> DATA FOR PROCESSING
★ ★ ★
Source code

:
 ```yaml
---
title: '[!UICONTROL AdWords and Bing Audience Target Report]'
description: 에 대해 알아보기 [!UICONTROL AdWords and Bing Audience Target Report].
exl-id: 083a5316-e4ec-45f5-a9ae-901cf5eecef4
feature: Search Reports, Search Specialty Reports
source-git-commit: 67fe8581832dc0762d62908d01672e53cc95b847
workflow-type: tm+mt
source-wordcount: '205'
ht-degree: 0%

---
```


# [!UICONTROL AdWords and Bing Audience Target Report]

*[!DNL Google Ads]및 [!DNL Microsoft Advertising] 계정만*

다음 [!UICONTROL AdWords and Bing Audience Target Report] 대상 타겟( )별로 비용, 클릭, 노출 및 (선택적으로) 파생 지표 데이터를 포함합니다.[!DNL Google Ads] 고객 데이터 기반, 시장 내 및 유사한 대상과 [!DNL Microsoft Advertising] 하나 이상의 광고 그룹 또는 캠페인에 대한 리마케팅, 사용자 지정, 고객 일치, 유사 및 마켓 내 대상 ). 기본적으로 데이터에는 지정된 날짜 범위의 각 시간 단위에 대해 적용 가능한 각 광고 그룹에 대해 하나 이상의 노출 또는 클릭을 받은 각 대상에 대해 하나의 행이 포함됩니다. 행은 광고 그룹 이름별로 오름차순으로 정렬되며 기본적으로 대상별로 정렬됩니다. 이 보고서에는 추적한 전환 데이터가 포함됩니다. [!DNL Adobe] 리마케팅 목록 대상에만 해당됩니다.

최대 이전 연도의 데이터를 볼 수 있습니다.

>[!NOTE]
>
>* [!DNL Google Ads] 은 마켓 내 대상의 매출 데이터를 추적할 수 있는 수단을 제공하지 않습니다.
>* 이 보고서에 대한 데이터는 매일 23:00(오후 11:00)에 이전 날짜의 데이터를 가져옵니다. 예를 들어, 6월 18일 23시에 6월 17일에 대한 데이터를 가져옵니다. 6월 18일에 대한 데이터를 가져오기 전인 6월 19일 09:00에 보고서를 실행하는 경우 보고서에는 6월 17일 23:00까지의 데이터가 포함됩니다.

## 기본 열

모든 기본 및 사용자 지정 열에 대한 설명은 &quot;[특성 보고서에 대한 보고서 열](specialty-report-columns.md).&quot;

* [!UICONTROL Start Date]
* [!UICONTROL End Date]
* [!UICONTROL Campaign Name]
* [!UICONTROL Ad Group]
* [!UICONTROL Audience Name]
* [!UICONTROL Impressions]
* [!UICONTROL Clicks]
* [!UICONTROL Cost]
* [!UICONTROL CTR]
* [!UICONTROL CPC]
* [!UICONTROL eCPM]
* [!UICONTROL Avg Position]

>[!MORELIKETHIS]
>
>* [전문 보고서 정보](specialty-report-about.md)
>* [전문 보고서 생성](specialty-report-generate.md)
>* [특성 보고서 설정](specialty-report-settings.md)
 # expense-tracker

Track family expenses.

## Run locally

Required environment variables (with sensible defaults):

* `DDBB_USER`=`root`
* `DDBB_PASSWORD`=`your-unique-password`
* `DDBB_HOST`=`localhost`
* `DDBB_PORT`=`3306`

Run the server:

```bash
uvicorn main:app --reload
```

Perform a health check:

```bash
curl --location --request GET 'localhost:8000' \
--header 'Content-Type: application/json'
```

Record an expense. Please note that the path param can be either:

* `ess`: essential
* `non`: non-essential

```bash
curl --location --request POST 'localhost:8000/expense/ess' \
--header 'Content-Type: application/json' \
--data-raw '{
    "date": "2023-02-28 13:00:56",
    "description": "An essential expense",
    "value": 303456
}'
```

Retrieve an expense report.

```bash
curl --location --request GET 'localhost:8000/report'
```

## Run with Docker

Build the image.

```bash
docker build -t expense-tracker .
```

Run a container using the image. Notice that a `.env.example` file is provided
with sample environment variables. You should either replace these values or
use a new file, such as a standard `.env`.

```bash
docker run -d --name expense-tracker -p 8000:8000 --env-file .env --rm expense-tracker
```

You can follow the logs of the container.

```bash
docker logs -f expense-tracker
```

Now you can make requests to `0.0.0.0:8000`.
★ ★ ★
> WHAT TO PRODUCE
Please give the number of lines in the material above that contain the string "description", and nothing else.

> REPLY
2